I made a Salmon en croûte once. It wasn’t great. The reason? I didn’t salt it enough. I often fall for that trap. The trap of being ‘healthy’. Trying to avoid my blood pressure raising to the roof from adding a pinch of salt to my meat.Trying to avoid having an immediate heart attack from adding a touch of salt to the boiling water. Sheesh. It’s exhausting. But ask yourself this… what’s more important? Food that has the potential to kill you but tastes great? Or food that is so bland it ruins your day but gee, at least you’re healthy! I think we both know the answer. It’s amazing how many supposedly tasty foods taste absolutely lame without salt. Admit it you health-tards! A lot of people have issues with salt but recently I became very lucky. A doctor told me I don’t have enough salt in my body. Therefore I can now add salt too all my meals guilt free. Yay me. Don’t get me wrong, some people do massively over-salt their meals. And eating processed food is the worst as you don’t even know how much salt you are consuming. I know too much salt can cause all sorts of problems, so it’s good to be cautious. But too little and your food can taste grey and you wake up in the middle of the night with terrible cramps. Be sensible people.

Check me out getting all preachy! Back to the matter in hand. This salmon tasted immense. My brother said it’s one of the nicest salmon dishes he’s ever had. He doesn’t often compliment my food, so for him to say this was praise indeed. It’s a Fabulous Baker Brothers recipe with tiny alterations.

salmon en croute2

Ingredients

  • 500g of salmon fillet. No skin or bones
  • Large shallot or half a small onion
  • 4 Chestnut mushrooms
  • 2 handfuls of fresh spinach
  • Crème fraîche
  • Juice of half a lemon
  • 500g block of all butter puff pastry*
  • 1 egg, beaten

Method

  • First make the filling. Finely chop the shallot and gently fry in a knob of butter with the finely sliced mushroom.
  • Then add the spinach and wilt. Add the lemon juice and a table spoon of crème fraîche and a generous pinch of salt and pepper and stir in.
  • Once it has softened and mixed together, drain the lot in a sieve over a pan to catch the juices. With a wooden spoon, squeeze the juice out and save them for a sauce. Allow the filling to cool a bit.
  • In the meantime, take the salmon fillet and butterfly it open cutting across the width of the fillet so it opens up flat. Then add the filling and fold the fillet back as it was (except now with the filling running through it). Season both outsides of the fillet.
  • Roll out the pastry to 5mm thick, cut a piece that’ll fit your fillet with a 2.5-3cm border and place it onto grease proof paper on a baking tray.
  • Place the filled fillet on top and with a wet finger, moisten the rim. Then roll out a slightly larger piece for the top. This should cover the whole lot, seal it to the bottom bit of puff and try to minimise air bubbles/gaps. Trim the edges so that you have a rim around the fillet and crimp the edge with a fork.
  • With the pastry offcuts cut out a fish onto the surface and brush the whole lot with a beaten egg. Place in the fridge for 5 minutes and brush again with the egg (I came across this tip from Gordon Ramsey). Then bake the whole lot in a medium oven for about 25 minutes or until golden, and serve.
  • Use the spinach and lemon juice from earlier to make a sauce to go with the en croûte. Warm through with more crème fraîche and a glug of white wine (says the Baker Brothers. I just added a veggie stock cube and the water from the broccoli I had just cooked. Perfect gravy!)

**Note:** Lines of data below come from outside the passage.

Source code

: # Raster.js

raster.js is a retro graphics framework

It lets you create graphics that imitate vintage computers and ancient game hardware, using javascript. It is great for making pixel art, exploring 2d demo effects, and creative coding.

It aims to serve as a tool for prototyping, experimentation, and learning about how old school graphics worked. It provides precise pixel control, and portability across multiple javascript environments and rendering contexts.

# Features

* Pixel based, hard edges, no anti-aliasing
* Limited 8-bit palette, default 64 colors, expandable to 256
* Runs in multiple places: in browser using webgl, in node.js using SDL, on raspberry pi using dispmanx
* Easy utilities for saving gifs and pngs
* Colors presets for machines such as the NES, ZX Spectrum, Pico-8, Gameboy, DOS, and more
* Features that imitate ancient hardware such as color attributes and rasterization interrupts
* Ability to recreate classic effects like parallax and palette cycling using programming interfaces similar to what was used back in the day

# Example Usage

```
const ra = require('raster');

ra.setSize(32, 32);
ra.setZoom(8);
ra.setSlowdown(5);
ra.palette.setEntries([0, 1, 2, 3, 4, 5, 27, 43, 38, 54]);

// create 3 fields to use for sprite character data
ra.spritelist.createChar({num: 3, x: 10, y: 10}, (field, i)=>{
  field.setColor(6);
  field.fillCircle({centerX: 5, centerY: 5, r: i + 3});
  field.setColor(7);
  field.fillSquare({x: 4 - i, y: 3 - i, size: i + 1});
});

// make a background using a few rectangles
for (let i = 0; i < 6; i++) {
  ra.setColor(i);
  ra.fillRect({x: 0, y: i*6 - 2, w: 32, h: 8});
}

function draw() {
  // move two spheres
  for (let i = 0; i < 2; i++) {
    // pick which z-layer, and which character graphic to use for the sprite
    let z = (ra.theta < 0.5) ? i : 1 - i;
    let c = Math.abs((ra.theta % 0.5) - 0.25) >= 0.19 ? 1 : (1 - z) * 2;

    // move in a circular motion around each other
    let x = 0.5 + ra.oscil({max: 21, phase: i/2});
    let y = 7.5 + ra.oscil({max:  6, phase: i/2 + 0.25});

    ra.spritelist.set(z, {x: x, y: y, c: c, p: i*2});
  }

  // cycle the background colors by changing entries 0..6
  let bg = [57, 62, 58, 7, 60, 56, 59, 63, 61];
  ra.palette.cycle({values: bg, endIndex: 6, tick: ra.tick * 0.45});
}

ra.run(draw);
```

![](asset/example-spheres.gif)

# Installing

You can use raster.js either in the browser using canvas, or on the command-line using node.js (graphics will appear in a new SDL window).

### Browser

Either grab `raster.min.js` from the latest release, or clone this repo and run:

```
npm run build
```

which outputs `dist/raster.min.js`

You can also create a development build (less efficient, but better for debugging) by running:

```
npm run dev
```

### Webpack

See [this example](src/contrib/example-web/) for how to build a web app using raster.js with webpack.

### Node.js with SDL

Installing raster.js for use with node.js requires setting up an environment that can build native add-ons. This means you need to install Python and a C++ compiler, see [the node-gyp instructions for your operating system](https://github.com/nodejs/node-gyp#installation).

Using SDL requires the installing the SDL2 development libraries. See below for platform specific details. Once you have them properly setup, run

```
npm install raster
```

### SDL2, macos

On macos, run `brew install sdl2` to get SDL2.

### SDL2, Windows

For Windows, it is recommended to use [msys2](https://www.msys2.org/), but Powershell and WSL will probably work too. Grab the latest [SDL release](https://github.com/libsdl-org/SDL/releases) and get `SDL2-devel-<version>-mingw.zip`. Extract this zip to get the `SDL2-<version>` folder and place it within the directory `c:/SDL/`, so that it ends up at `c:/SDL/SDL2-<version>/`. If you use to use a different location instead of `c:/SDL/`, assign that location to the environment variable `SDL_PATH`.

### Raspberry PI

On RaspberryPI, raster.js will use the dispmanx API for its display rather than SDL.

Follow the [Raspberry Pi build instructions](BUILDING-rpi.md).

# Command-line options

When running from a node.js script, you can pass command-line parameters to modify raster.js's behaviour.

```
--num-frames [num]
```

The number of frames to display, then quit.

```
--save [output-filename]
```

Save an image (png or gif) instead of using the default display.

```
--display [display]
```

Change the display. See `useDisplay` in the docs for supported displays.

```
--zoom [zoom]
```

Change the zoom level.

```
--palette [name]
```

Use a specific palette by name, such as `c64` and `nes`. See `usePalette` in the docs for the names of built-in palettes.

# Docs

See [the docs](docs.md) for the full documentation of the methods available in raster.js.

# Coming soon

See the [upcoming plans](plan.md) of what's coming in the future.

http://www.waitrose.com/content/waitrose/en/home/recipes/recipe_directory/l/the_fabulous_bakerbrotherssalmonencroute.html

*I used to always get the ready-rolled puff pastry. I used to always have soggy, flat, non-puff puff pastry. But after buying the block and rolling it, I had pastry success for the first time! Woo. I think the double-egging helped make it so flaky too. Thanks Gordon. You’re a d**k, but you know your food.